For dispc, the other components are also calling dispc_runtime_get() and
dispc_runtime_put(). I don't think the other parts have such dss cross
component calls happening during system suspend and resume.

> I have to say I'm pretty confused (maybe partly because it's been a while
> since I debugged this =). Aren't the pm_runtime_force_suspend/resume made
> explicitly for this use case? At least that is how I read the documentation.

IMO using pm_runtime_force_suspend() and pm_runtime_force_resume() in the
system suspend and resume path is a big hack. In the long run it's best to
just use the same device internal functions for both PM runtime and system
suspend and leave out the unnecessary PM runtime calls for system suspend.

> If I understand right, this is only an issue when the dss was not enabled
> before the system suspend? And as the dispc is not enabled at suspend,
> pm_runtime_force_suspend and pm_runtime_force_resume don't really do
> anything. At resume, the DRM resume functionality causes omapdrm to call
> pm_runtime_get and put, and this somehow causes the dss to stay enabled.

We do have dss enabled at system suspend from omap_atomic_comit_tail()
until pm_runtime_force_suspend().

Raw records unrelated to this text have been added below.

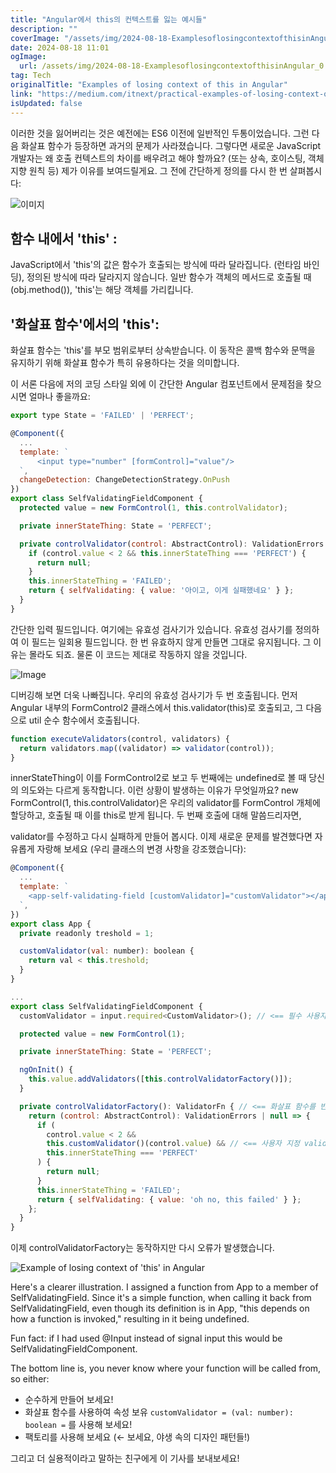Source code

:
 ```yaml
---
title: "Angular에서 this의 컨텍스트를 잃는 예시들"
description: ""
coverImage: "/assets/img/2024-08-18-ExamplesoflosingcontextofthisinAngular_0.png"
date: 2024-08-18 11:01
ogImage:
  url: /assets/img/2024-08-18-ExamplesoflosingcontextofthisinAngular_0.png
tag: Tech
originalTitle: "Examples of losing context of this in Angular"
link: "https://medium.com/itnext/practical-examples-of-losing-context-of-this-in-angular-ed7035ea85a7"
isUpdated: false
---
```


이러한 것을 잃어버리는 것은 예전에는 ES6 이전에 일반적인 두통이었습니다. 그런 다음 화살표 함수가 등장하면 과거의 문제가 사라졌습니다. 그렇다면 새로운 JavaScript 개발자는 왜 호출 컨텍스트의 차이를 배우려고 해야 할까요? (또는 상속, 호이스팅, 객체지향 원칙 등) 제가 이유를 보여드릴게요. 그 전에 간단하게 정의를 다시 한 번 살펴봅시다:

![이미지](/assets/img/2024-08-18-ExamplesoflosingcontextofthisinAngular_0.png)

## 함수 내에서 'this' :

JavaScript에서 'this'의 값은 함수가 호출되는 방식에 따라 달라집니다. (런타임 바인딩), 정의된 방식에 따라 달라지지 않습니다. 일반 함수가 객체의 메서드로 호출될 때 (obj.method()), 'this'는 해당 객체를 가리킵니다.

<!-- cozy-coder - 수평 -->

<ins class="adsbygoogle"
     style="display:block"
     data-ad-client="ca-pub-4877378276818686"
     data-ad-slot="1107185301"
     data-ad-format="auto"
     data-full-width-responsive="true"></ins>

<script>
     (adsbygoogle = window.adsbygoogle || []).push({});
</script>

## '화살표 함수'에서의 'this':

화살표 함수는 'this'를 부모 범위로부터 상속받습니다. 이 동작은 콜백 함수와 문맥을 유지하기 위해 화살표 함수가 특히 유용하다는 것을 의미합니다.

이 서론 다음에 저의 코딩 스타일 외에 이 간단한 Angular 컴포넌트에서 문제점을 찾으시면 얼마나 좋을까요:

```js
export type State = 'FAILED' | 'PERFECT';

@Component({
  ...
  template: `
      <input type="number" [formControl]="value"/>
  `,
  changeDetection: ChangeDetectionStrategy.OnPush
})
export class SelfValidatingFieldComponent {
  protected value = new FormControl(1, this.controlValidator);

  private innerStateThing: State = 'PERFECT';

  private controlValidator(control: AbstractControl): ValidationErrors | null {
    if (control.value < 2 && this.innerStateThing === 'PERFECT') {
      return null;
    }
    this.innerStateThing = 'FAILED';
    return { selfValidating: { value: '아이고, 이게 실패했네요' } };
  }
}
```

<!-- cozy-coder - 수평 -->

<ins class="adsbygoogle"
     style="display:block"
     data-ad-client="ca-pub-4877378276818686"
     data-ad-slot="1107185301"
     data-ad-format="auto"
     data-full-width-responsive="true"></ins>

<script>
     (adsbygoogle = window.adsbygoogle || []).push({});
</script>

간단한 입력 필드입니다. 여기에는 유효성 검사기가 있습니다. 유효성 검사기를 정의하여 이 필드는 일회용 필드입니다. 한 번 유효하지 않게 만들면 그대로 유지됩니다. 그 이유는 몰라도 되죠. 물론 이 코드는 제대로 작동하지 않을 것입니다.

![Image](/assets/img/2024-08-18-ExamplesoflosingcontextofthisinAngular_1.png)

디버깅해 보면 더욱 나빠집니다. 우리의 유효성 검사기가 두 번 호출됩니다. 먼저 Angular 내부의 FormControl2 클래스에서 this.validator(this)로 호출되고, 그 다음으로 util 순수 함수에서 호출됩니다.

```javascript
function executeValidators(control, validators) {
  return validators.map((validator) => validator(control));
}
```

<!-- cozy-coder - 수평 -->

<ins class="adsbygoogle"
     style="display:block"
     data-ad-client="ca-pub-4877378276818686"
     data-ad-slot="1107185301"
     data-ad-format="auto"
     data-full-width-responsive="true"></ins>

<script>
     (adsbygoogle = window.adsbygoogle || []).push({});
</script>

innerStateThing이 이를 FormControl2로 보고 두 번째에는 undefined로 볼 때 당신의 의도와는 다르게 동작합니다. 이런 상황이 발생하는 이유가 무엇일까요? new FormControl(1, this.controlValidator)은 우리의 validator를 FormControl 개체에 할당하고, 호출될 때 이를 this로 받게 됩니다. 두 번째 호출에 대해 말씀드리자면,

validator를 수정하고 다시 실패하게 만들어 봅시다. 이제 새로운 문제를 발견했다면 자유롭게 자랑해 보세요 (우리 클래스의 변경 사항을 강조했습니다):

```js
@Component({
  ...
  template: `
    <app-self-validating-field [customValidator]="customValidator"></app-self-validating-field>
  `,
})
export class App {
  private readonly treshold = 1;

  customValidator(val: number): boolean {
    return val < this.treshold;
  }
}

...
export class SelfValidatingFieldComponent {
  customValidator = input.required<CustomValidator>(); // <== 필수 사용자 지정 유효성 검사

  protected value = new FormControl(1);

  private innerStateThing: State = 'PERFECT';

  ngOnInit() {
    this.value.addValidators([this.controlValidatorFactory()]);
  }

  private controlValidatorFactory(): ValidatorFn { // <== 화살표 함수를 반환하는 팩토리, 컨텍스트는 SelfValidatingField입니다
    return (control: AbstractControl): ValidationErrors | null => {
      if (
        control.value < 2 &&
        this.customValidator()(control.value) && // <== 사용자 지정 validator 사용
        this.innerStateThing === 'PERFECT'
      ) {
        return null;
      }
      this.innerStateThing = 'FAILED';
      return { selfValidating: { value: 'oh no, this failed' } };
    };
  }
}
```

이제 controlValidatorFactory는 동작하지만 다시 오류가 발생했습니다.

<!-- cozy-coder - 수평 -->

<ins class="adsbygoogle"
     style="display:block"
     data-ad-client="ca-pub-4877378276818686"
     data-ad-slot="1107185301"
     data-ad-format="auto"
     data-full-width-responsive="true"></ins>

<script>
     (adsbygoogle = window.adsbygoogle || []).push({});
</script>

![Example of losing context of 'this' in Angular](/assets/img/2024-08-18-ExamplesoflosingcontextofthisinAngular_2.png)

Here's a clearer illustration. I assigned a function from App to a member of SelfValidatingField. Since it's a simple function, when calling it back from SelfValidatingField, even though its definition is in App, "this depends on how a function is invoked," resulting in it being undefined.

Fun fact: if I had used @Input instead of signal input this would be SelfValidatingFieldComponent.

The bottom line is, you never know where your function will be called from, so either:

<!-- cozy-coder - 수평 -->

<ins class="adsbygoogle"
     style="display:block"
     data-ad-client="ca-pub-4877378276818686"
     data-ad-slot="1107185301"
     data-ad-format="auto"
     data-full-width-responsive="true"></ins>

<script>
     (adsbygoogle = window.adsbygoogle || []).push({});
</script>

- 순수하게 만들어 보세요!
- 화살표 함수를 사용하여 속성 보유 `customValidator = (val: number): boolean =` 를 사용해 보세요!
- 팩토리를 사용해 보세요 (← 보세요, 야생 속의 디자인 패턴들!)

그리고 더 실용적이라고 말하는 친구에게 이 기사를 보내보세요!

Then we have pm_runtime_force_resume()
enable it.

Then on resume PM runtime prevents disable of the hardware on resume path
until after device_complete(). Until then we have rpm_suspend() return
-EBUSY, and so the parent child_count is not going to get decreased.
Something would have to handle the -EBUSY error here it seems.

> I think I'm missing something here, but this patch feels like a hack fix.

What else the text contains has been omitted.